**Task to carry out**
The lines from the start of the records through the one containing "generation of the" are to be transcribed exactly, and nothing else.
---------------
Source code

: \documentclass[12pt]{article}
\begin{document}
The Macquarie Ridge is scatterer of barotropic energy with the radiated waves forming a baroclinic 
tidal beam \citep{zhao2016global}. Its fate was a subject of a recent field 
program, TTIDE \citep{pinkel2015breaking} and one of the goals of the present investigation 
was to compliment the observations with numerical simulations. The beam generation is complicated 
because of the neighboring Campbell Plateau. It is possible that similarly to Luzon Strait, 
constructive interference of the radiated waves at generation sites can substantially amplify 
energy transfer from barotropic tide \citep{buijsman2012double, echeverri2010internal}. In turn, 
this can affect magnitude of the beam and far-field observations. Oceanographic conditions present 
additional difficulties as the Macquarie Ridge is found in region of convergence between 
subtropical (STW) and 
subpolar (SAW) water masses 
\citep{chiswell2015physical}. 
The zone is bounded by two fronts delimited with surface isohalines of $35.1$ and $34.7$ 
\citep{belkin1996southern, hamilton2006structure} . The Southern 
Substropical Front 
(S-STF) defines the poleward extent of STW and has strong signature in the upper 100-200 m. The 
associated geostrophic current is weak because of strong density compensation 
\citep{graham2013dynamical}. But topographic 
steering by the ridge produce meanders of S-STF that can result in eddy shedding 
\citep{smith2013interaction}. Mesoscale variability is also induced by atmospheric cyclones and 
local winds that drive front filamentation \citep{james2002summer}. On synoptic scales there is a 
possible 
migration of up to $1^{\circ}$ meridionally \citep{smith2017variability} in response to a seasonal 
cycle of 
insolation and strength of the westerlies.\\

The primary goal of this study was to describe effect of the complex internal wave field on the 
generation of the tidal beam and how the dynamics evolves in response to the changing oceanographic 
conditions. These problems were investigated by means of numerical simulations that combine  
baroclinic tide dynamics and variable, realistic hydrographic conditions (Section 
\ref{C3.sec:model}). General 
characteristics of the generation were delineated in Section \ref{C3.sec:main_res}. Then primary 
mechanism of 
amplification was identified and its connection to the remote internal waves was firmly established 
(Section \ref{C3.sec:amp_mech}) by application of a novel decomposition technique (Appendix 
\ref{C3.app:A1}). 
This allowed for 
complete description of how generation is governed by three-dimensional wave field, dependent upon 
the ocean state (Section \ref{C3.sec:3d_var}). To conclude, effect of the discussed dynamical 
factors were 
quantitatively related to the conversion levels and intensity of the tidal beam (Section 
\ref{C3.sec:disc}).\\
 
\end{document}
---------------
**Output below**
Source code

: \documentclass[12pt]{article}
\begin{document}
The Macquarie Ridge is scatterer of barotropic energy with the radiated waves forming a baroclinic 
tidal beam \citep{zhao2016global}. Its fate was a subject of a recent field 
program, TTIDE \citep{pinkel2015breaking} and one of the goals of the present investigation 
was to compliment the observations with numerical simulations. The beam generation is complicated 
because of the neighboring Campbell Plateau. It is possible that similarly to Luzon Strait, 
constructive interference of the radiated waves at generation sites can substantially amplify 
energy transfer from barotropic tide \citep{buijsman2012double, echeverri2010internal}. In turn, 
this can affect magnitude of the beam and far-field observations. Oceanographic conditions present 
additional difficulties as the Macquarie Ridge is found in region of convergence between 
subtropical (STW) and 
subpolar (SAW) water masses 
\citep{chiswell2015physical}. 
The zone is bounded by two fronts delimited with surface isohalines of $35.1$ and $34.7$ 
\citep{belkin1996southern, hamilton2006structure} . The Southern 
Substropical Front 
(S-STF) defines the poleward extent of STW and has strong signature in the upper 100-200 m. The 
associated geostrophic current is weak because of strong density compensation 
\citep{graham2013dynamical}. But topographic 
steering by the ridge produce meanders of S-STF that can result in eddy shedding 
\citep{smith2013interaction}. Mesoscale variability is also induced by atmospheric cyclones and 
local winds that drive front filamentation \citep{james2002summer}. On synoptic scales there is a 
possible 
migration of up to $1^{\circ}$ meridionally \citep{smith2017variability} in response to a seasonal 
cycle of 
insolation and strength of the westerlies.\\

The primary goal of this study was to describe effect of the complex internal wave field on the 
generation of the tidal beam and how the dynamics evolves in response to the changing oceanographic 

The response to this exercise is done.